- [Instructions for the task]:
From the listing that follows, output everything exactly except the pictures.

• • • • • • •

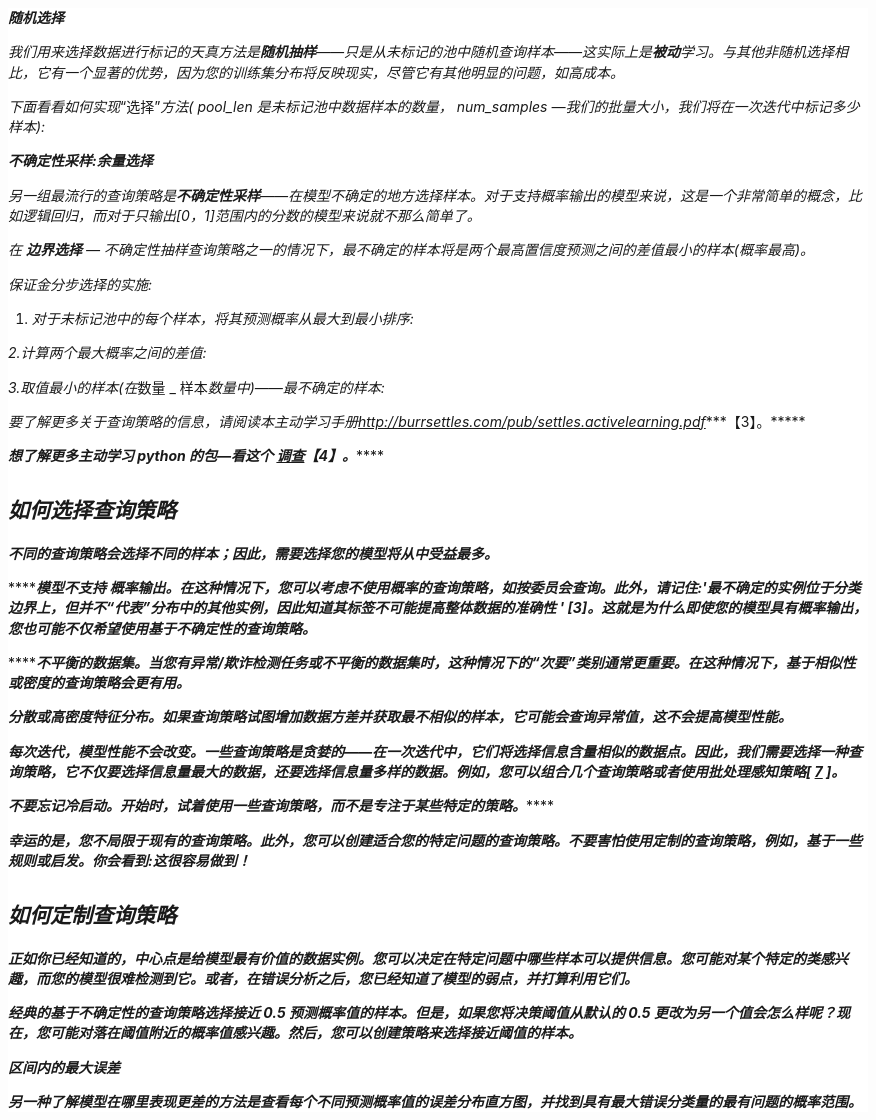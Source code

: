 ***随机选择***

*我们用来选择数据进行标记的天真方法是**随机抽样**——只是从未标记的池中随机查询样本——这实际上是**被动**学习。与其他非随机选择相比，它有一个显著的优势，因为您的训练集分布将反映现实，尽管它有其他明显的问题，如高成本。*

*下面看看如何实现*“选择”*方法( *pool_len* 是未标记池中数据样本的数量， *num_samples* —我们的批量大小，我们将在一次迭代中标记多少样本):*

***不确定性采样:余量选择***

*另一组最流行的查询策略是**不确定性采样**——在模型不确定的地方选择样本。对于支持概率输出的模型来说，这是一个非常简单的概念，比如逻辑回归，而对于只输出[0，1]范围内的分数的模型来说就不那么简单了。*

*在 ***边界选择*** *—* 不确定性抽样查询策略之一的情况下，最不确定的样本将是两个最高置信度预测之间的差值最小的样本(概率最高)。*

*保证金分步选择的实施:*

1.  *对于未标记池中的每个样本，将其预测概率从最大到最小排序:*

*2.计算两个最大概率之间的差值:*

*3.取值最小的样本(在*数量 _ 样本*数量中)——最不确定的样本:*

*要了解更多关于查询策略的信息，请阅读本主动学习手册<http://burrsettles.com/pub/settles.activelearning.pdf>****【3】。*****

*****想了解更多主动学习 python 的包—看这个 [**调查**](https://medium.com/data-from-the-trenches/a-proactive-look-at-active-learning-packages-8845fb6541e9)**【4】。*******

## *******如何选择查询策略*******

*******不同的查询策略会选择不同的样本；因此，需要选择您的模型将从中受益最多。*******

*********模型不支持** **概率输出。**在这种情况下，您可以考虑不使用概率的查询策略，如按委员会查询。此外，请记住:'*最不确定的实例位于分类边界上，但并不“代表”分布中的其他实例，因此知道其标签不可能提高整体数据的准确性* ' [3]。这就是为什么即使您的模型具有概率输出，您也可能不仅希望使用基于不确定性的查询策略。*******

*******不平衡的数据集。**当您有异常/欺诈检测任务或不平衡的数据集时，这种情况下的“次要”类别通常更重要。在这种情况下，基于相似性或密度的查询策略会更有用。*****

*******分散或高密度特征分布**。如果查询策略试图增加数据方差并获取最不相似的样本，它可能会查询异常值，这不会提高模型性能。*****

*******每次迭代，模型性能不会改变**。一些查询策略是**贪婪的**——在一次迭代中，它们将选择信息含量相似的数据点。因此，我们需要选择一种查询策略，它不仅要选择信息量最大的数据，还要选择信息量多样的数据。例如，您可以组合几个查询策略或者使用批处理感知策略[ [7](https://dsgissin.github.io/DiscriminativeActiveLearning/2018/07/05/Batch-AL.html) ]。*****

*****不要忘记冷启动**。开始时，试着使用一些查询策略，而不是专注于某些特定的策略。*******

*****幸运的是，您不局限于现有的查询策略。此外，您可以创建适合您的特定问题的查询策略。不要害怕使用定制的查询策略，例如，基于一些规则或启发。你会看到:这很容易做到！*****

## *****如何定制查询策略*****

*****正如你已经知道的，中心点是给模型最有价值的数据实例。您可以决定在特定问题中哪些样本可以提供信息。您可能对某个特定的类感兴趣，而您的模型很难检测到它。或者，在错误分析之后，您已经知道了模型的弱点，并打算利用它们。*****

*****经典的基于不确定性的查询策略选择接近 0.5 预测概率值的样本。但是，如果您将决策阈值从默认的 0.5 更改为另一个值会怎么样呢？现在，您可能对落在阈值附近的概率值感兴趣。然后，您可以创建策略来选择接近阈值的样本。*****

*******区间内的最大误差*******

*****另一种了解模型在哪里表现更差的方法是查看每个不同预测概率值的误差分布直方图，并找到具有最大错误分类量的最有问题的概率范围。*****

• • • • • • •

- [Exercise response]:
Source code

: ***随机选择***

*我们用来选择数据进行标记的天真方法是**随机抽样**——只是从未标记的池中随机查询样本——这实际上是**被动**学习。与其他非随机选择相比，它有一个显著的优势，因为您的训练集分布将反映现实，尽管它有其他明显的问题，如高成本。*

*下面看看如何实现*“选择”*方法( *pool_len* 是未标记池中数据样本的数量， *num_samples* —我们的批量大小，我们将在一次迭代中标记多少样本):*

***不确定性采样:余量选择***

*另一组最流行的查询策略是**不确定性采样**——在模型不确定的地方选择样本。对于支持概率输出的模型来说，这是一个非常简单的概念，比如逻辑回归，而对于只输出[0，1]范围内的分数的模型来说就不那么简单了。*

*在 ***边界选择*** *—* 不确定性抽样查询策略之一的情况下，最不确定的样本将是两个最高置信度预测之间的差值最小的样本(概率最高)。*

*保证金分步选择的实施:*

1.  *对于未标记池中的每个样本，将其预测概率从最大到最小排序:*

*2.计算两个最大概率之间的差值:*

*3.取值最小的样本(在*数量 _ 样本*数量中)——最不确定的样本:*

*要了解更多关于查询策略的信息，请阅读本主动学习手册<http://burrsettles.com/pub/settles.activelearning.pdf>****【3】。*****

*****想了解更多主动学习 python 的包—看这个 [**调查**](https://medium.com/data-from-the-trenches/a-proactive-look-at-active-learning-packages-8845fb6541e9)**【4】。*******

## *******如何选择查询策略*******

*******不同的查询策略会选择不同的样本；因此，需要选择您的模型将从中受益最多。*******

*********模型不支持** **概率输出。**在这种情况下，您可以考虑不使用概率的查询策略，如按委员会查询。此外，请记住:'*最不确定的实例位于分类边界上，但并不“代表”分布中的其他实例，因此知道其标签不可能提高整体数据的准确性* ' [3]。这就是为什么即使您的模型具有概率输出，您也可能不仅希望使用基于不确定性的查询策略。*******

*******不平衡的数据集。**当您有异常/欺诈检测任务或不平衡的数据集时，这种情况下的“次要”类别通常更重要。在这种情况下，基于相似性或密度的查询策略会更有用。*****

*******分散或高密度特征分布**。如果查询策略试图增加数据方差并获取最不相似的样本，它可能会查询异常值，这不会提高模型性能。*****

*******每次迭代，模型性能不会改变**。一些查询策略是**贪婪的**——在一次迭代中，它们将选择信息含量相似的数据点。因此，我们需要选择一种查询策略，它不仅要选择信息量最大的数据，还要选择信息量多样的数据。例如，您可以组合几个查询策略或者使用批处理感知策略[ [7](https://dsgissin.github.io/DiscriminativeActiveLearning/2018/07/05/Batch-AL.html) ]。*****

*****不要忘记冷启动**。开始时，试着使用一些查询策略，而不是专注于某些特定的策略。*******

*****幸运的是，您不局限于现有的查询策略。此外，您可以创建适合您的特定问题的查询策略。不要害怕使用定制的查询策略，例如，基于一些规则或启发。你会看到:这很容易做到！*****

## *****如何定制查询策略*****

*****正如你已经知道的，中心点是给模型最有价值的数据实例。您可以决定在特定问题中哪些样本可以提供信息。您可能对某个特定的类感兴趣，而您的模型很难检测到它。或者，在错误分析之后，您已经知道了模型的弱点，并打算利用它们。*****

*****经典的基于不确定性的查询策略选择接近 0.5 预测概率值的样本。但是，如果您将决策阈值从默认的 0.5 更改为另一个值会怎么样呢？现在，您可能对落在阈值附近的概率值感兴趣。然后，您可以创建策略来选择接近阈值的样本。*****

*******区间内的最大误差*******

*****另一种了解模型在哪里表现更差的方法是查看每个不同预测概率值的误差分布直方图，并找到具有最大错误分类量的最有问题的概率范围。*****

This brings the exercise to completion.